The leopard, who is strong and capable but lives most of its life alone, is our mascot for this workplace.
4) Trusted Teams
A workplace that values both strong relationships and individual well-being is our ideal. We call this workplace Trusted Teams because individuals benefit when they look out for each other as well as themselves. This means much more than people being nice to one another. It means diverse types work together without forcing conformity. People give respect to and receive respect from peers and others at all levels of the organizational authority. Training includes learning individual skills and also group dynamics. Trusted Teams benefit from an abundance mindset—the sense that work and life are full when they feed and restore each other. Organizational resilience grows from uniting around a common mission and purpose. Trusted Teams are like the Blue Zones of living, where material, emotional, intellectual, and social needs are in balance.
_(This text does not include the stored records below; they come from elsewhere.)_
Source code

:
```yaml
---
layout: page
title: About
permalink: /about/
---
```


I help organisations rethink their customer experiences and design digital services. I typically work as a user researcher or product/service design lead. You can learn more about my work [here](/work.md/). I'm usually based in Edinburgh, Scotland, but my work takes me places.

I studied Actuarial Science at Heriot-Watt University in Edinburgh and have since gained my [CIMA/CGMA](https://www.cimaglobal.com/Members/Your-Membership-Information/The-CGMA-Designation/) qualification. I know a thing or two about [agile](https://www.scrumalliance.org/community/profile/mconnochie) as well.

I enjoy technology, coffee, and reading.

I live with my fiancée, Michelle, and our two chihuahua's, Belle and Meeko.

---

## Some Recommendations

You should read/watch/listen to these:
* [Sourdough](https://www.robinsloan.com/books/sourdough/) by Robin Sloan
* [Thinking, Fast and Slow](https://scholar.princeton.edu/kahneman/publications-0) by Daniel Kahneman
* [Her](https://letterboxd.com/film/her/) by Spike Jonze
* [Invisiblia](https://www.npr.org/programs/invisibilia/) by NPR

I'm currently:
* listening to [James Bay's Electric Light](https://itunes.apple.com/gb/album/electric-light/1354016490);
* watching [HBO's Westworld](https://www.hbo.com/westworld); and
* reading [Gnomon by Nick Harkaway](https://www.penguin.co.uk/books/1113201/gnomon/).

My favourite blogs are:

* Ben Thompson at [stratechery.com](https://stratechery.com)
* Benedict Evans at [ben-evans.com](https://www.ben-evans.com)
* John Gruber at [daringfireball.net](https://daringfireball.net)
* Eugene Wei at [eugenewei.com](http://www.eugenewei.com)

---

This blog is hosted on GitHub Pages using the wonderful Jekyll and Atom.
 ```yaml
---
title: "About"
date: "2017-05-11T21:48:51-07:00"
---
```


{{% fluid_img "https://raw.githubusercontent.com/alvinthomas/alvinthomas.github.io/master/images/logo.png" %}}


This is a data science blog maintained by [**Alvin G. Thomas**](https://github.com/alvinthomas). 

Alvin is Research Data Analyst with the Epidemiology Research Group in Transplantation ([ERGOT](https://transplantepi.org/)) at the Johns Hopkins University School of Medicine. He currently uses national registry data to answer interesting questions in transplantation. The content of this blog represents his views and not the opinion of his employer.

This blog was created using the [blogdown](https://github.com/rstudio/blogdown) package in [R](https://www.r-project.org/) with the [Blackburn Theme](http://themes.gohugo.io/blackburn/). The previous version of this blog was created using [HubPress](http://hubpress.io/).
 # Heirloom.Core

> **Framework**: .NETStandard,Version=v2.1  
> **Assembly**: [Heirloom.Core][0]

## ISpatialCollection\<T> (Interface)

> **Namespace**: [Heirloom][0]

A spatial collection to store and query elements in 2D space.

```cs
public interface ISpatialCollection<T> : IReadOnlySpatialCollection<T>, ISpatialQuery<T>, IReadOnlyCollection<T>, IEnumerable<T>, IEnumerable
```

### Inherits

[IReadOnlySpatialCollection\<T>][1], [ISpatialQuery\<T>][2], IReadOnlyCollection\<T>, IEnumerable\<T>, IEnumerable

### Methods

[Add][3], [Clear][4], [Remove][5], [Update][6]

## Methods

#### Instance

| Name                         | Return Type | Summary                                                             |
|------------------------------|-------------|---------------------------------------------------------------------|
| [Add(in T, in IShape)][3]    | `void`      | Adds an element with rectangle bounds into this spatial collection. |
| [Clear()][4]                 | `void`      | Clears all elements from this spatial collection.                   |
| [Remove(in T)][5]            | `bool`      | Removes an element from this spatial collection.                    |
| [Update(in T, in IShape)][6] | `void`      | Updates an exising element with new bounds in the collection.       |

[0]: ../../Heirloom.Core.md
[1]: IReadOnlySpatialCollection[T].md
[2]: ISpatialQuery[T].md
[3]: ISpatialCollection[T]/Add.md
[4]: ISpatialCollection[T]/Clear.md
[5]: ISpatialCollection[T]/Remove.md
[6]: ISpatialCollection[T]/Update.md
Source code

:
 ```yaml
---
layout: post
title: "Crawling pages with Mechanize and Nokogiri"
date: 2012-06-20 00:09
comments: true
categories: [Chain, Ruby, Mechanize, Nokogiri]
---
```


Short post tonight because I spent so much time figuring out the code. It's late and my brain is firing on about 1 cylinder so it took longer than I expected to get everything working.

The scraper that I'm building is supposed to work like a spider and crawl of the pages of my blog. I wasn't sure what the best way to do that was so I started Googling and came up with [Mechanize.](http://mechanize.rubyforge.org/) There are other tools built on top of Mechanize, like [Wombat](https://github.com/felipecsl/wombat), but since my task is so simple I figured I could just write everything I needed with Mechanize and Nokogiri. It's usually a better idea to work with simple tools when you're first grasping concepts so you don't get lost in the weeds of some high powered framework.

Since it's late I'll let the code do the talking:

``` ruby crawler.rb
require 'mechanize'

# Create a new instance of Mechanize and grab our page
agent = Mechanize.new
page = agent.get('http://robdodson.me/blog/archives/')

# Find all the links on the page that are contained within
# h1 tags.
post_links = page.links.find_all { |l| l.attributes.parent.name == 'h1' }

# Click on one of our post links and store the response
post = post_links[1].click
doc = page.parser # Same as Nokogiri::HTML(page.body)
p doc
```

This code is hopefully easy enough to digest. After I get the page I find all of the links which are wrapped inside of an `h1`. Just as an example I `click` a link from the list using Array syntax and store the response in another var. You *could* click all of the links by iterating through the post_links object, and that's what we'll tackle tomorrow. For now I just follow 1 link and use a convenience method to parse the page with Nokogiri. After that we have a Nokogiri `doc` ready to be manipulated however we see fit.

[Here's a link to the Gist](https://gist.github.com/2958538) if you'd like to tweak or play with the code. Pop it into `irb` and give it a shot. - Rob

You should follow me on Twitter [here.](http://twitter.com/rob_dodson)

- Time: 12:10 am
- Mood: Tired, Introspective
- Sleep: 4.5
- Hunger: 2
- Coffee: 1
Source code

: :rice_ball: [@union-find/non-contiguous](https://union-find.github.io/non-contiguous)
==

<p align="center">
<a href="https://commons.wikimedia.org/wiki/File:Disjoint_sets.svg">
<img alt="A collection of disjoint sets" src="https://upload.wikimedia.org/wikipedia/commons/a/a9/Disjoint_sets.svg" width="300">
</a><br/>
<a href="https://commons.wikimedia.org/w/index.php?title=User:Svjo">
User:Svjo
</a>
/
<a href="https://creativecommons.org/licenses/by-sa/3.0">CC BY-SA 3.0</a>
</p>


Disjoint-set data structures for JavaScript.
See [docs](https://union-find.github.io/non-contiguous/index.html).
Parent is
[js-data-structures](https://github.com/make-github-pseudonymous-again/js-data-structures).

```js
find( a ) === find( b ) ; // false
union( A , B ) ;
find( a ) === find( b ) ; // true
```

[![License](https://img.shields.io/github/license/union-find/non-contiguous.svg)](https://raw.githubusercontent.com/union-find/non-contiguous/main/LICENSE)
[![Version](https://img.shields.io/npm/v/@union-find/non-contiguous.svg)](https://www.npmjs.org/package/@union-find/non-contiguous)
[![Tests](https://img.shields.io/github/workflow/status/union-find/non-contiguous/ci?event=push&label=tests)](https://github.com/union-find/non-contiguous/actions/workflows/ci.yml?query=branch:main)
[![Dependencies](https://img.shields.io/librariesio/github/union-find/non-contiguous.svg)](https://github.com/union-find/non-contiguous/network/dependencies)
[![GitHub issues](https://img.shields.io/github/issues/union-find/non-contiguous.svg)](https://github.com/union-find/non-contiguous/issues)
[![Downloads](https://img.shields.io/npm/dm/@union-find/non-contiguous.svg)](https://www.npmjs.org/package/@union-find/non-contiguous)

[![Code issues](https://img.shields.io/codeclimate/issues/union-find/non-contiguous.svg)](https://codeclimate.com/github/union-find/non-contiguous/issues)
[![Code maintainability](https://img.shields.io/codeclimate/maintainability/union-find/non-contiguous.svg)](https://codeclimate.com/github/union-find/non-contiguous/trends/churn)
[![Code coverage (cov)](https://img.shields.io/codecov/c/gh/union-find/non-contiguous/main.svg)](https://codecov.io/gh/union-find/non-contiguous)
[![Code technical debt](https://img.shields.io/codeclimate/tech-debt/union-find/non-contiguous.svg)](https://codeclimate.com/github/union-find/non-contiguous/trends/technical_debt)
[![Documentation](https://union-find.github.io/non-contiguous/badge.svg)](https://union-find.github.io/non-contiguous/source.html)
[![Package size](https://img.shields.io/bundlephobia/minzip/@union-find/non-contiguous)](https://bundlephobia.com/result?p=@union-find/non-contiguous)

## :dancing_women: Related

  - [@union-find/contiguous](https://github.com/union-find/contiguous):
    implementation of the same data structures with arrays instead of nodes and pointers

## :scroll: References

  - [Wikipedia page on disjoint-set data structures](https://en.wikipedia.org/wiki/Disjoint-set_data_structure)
Our mascot for Trusted Teams is the dolphin. Dolphins are intensely social creatures that communicate constantly, look out for each other, and are also capable on their own. And when they’re not working—raising young or hunting—dolphins love to play!
Where Is Your Team?
Does one of these scenarios describe your team best? Remember that teams, like people, rarely exist at one extreme or the other. Your team might have a couple of sharks and a few dolphins (who keep sharks at a distance). Or someone working in a Doom Loop situation might be checked out emotionally but taking care of their own well-being for a time, waiting it out until a better opportunity arises. Consider who you are (or want to be) and who others are in your immediate work circle. Are you surrounded by people with the same values, and could you all name what they are? While we would ideally work in Trusted Teams, we know that some cultures and people consciously choose another way of being together.
Try This Informal Practice
Decide which scenario best describes your team and write the reasons for your decision. You might think of your immediate group led by a single manager, or a department where you work. Remember you’re thinking about the two axes here: How much your group values relationships and how much they value well-being.
It’s worthwhile to discuss where your team is on the quadrant among team members. Do you agree about where you are? Are you happy with that, or might there be ways to move toward a better state? The conversation doesn’t have to provide a definitive answer but can act as a jumping-off point for the ongoing discussion about making your team good for relationships and well-being.
Excerpt from Work Better Together: How to Cultivate Strong Relationships to Maximize Well-Being and Boost Bottom Lines by Jen Fisher & Anh Phillips, pp. 88-94 (McGraw Hill, June 2021).